A parábola todos conhecemos, mas vou ressaltar alguns aspectos sobre os quais eu nunca havia refletido adequadamente e que ajudam no contexto do tema.

Primeiro, de que o filho que parte para gastar sua herança numa grande “balada” representa não somente todos nós, hoje, mas todos aqueles que, ao usar de seu livre-arbítrio e optar pelo pecado, perderam a herança da graça – desde Adão e Eva. Ele representa todas as situações, individuais ou coletivas/sociais, em que rompemos a aliança com Deus. Outro aspecto interessante é a figura da dignidade de filho (de Deus), que o filho pródigo percebe ter perdido, quando faminto (não só de pão!), lembra-se de como são tratados os servos de seu pai – com dignidade: é aqui que se inicia a conversão, ao buscar recuperar a dignidade, ainda que “não mereça ser chamado de filho”.

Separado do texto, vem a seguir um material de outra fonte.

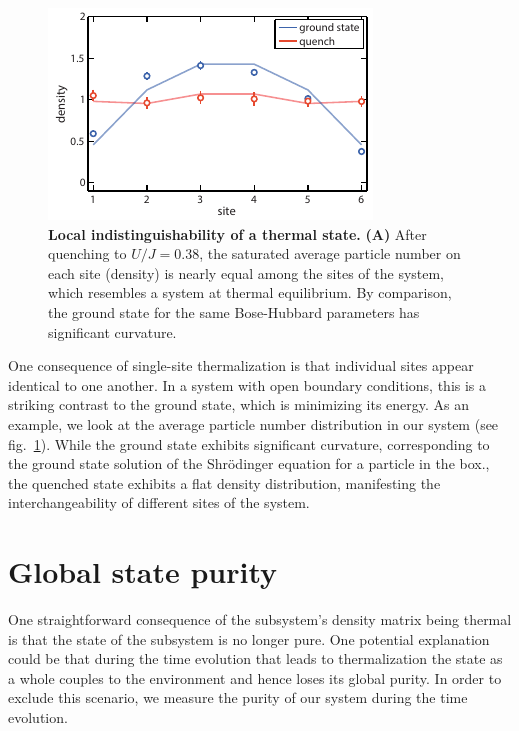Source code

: \begin{figure}[t]
	\centering
	\includegraphics[scale=1.5]{figures/ETH_density.pdf}
	\caption{{\bf Local indistinguishability of a thermal state.} {\bf(A)} After quenching to $U/J=0.38$, the saturated average particle number on each site (density) is nearly equal among the sites of the system, which resembles a system at thermal equilibrium. By comparison, the ground state for the same Bose-Hubbard parameters has significant curvature.}
	\label{fig:ETH_density}
\end{figure} 

One consequence of single-site thermalization is that individual sites appear identical to one another. In a system with open boundary conditions, this is a striking contrast to the ground state, which is minimizing its energy. As an example, we look at the average particle number distribution in our system (see fig.~\ref{fig:ETH_density}). While the ground state exhibits significant curvature, corresponding to the ground state solution of the Shr\"odinger equation for a particle in the box., the quenched state exhibits a flat density distribution, manifesting the interchangeability of different sites of the system.

\section{Global state purity}

One straightforward consequence of the subsystem's density matrix being thermal is that the state of the subsystem is no longer pure. One potential explanation could be that during the time evolution that leads to thermalization the state as a whole couples to the environment and hence loses its global purity. In order to exclude this scenario, we measure the purity of our system during the time evolution.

A seguir vemos novamente a misericórdia sobrepor-se à justiça, pois o “justo” seria que, de fato, viesse a ser tratado como alguém em dívida para com o pai, por tê-lo magoado e ofendido, esbanjado seus bens, etc. Justo! Mas a misericórdia vai além e rejubila-se com a volta do filho, com o fato de que o bem mais importante está preservado – a vida! E transpondo o pai da parábola para o nosso Pai celeste, Ele que nos amou primeiro é fiel ao seu amor acima de quaisquer que sejam as nossas faltas: o Amor é maior do que o pecado. Lembremos do hino à caridade  (1Cor 13, 4-8) : “o amor não guarda ressentimento, rejubila-se com a verdade...tudo espera, tudo suporta”.

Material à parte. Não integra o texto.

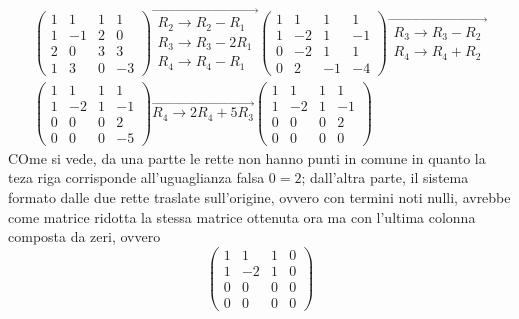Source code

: \begin{equation}
  \label{eq:qualcheappgeo7}
\begin{matrix}
  \left(
    \begin{array}{ccc|c}
      1 & 1 & 1 & 1\\
      1 & -1 & 2 & 0\\
      2 & 0 & 3 & 3\\
      1 & 3 & 0 & -3
    \end{array}\right)
  \overrightarrow{
     \begin{matrix}
       R_2\to R_2-R_1\\
       R_3\to R_3-2R_1\\
       R_4\to R_4-R_1
     \end{matrix}
   }
 \left(
   \begin{array}{ccc|c}
     1 & 1 & 1 & 1 \\
     1  & -2 & 1 & -1 \\
     0  & -2 & 1 & 1 \\
     0 & 2 & -1 & -4
   \end{array}
 \right) \overrightarrow{
   \begin{matrix}
     R_3\to R_3-R_2\\
     R_4\to R_4+R_2
   \end{matrix}
}\\
\left(
  \begin{array}{ccc|c}
    1 & 1 & 1 & 1 \\
    1 & -2 & 1 & -1 \\
    0 & 0 & 0 & 2 \\
    0 & 0 & 0 & -5
  \end{array}
  \right)\overrightarrow{R_4\to 2R_4+5R_3}\left(
  \begin{array}{ccc|c}
    1 & 1 & 1 & 1 \\
    1 & -2 & 1 & -1\\
    0 & 0 & 0 & 2\\
    0 & 0 & 0 & 0
  \end{array}\right)
  \end{matrix}
\end{equation}
COme si vede, da una partte le rette non hanno punti in comune in quanto la teza riga corrisponde
all'uguaglianza falsa $0 = 2$; dall'altra parte, il sistema formato dalle due rette traslate
sull'origine, ovvero con termini noti nulli, avrebbe come matrice ridotta la stessa matrice ottenuta
ora ma con l'ultima colonna composta da zeri, ovvero
\begin{equation*}
  \left(
    \begin{array}{ccc|c}
      1 & 1 & 1 & 0 \\
      1 & -2 & 1 & 0\\
      0 & 0 & 0 & 0\\
      0 & 0 & 0 & 0
    \end{array}
  \right)
\end{equation*}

Um último ponto sobre a parábola: temos muitas vezes a impressão de que há uma relação de desigualdade entre aquele que exercita a misericórdia (condescendente: aquele que tenta acentuar uma superioridade – real ou não, tratando de maneira paternalista outra pessoa: Dicionário Houaiss) e aquele que a recebe, de modo que este último tenha sido diminuído em sua dignidade. Mas, ao enxergar em profundidade as conseqüências do seu pecado e arrepender-se verdadeiramente, transforma-se o filho e adquire uma nova, renovada dignidade. Esta é reconhecida de imediato pelo pai, que enxerga o bem extraído de uma situação de pecado, de tal forma que o pecado em si já não tenha significado. Neste contexto a encíclica expressa “a Misericórdia manifesta-se com sua fisionomia característica quando reavalia, promove e sabe tirar o bem de todas as formas de mal existentes no mundo e no homem”. Desculpar é humano, perdoar é deixar-se fazer instrumento da misericórdia divina. Desculpar é condescendente, perdoar é enxergar a renovada dignidade daquele que reconhece sua falta. Na missa solene de Páscoa um determinado trecho diz algo como “que culpa gloriosa, que nos mereceu tão grande reparação”, mais ou menos isto... Novamente, a Misericórdia em ação, transformando o mal num bem maior!

O amor de Deus se revela e atua como misericórdia no nosso dia-a-dia e nos chama a sermos, nós também, misericordiosos. Aliás, que exemplo mais sublime deu Jesus, na cruz: “Pai, perdoai-os, eles não sabem o que fazem”.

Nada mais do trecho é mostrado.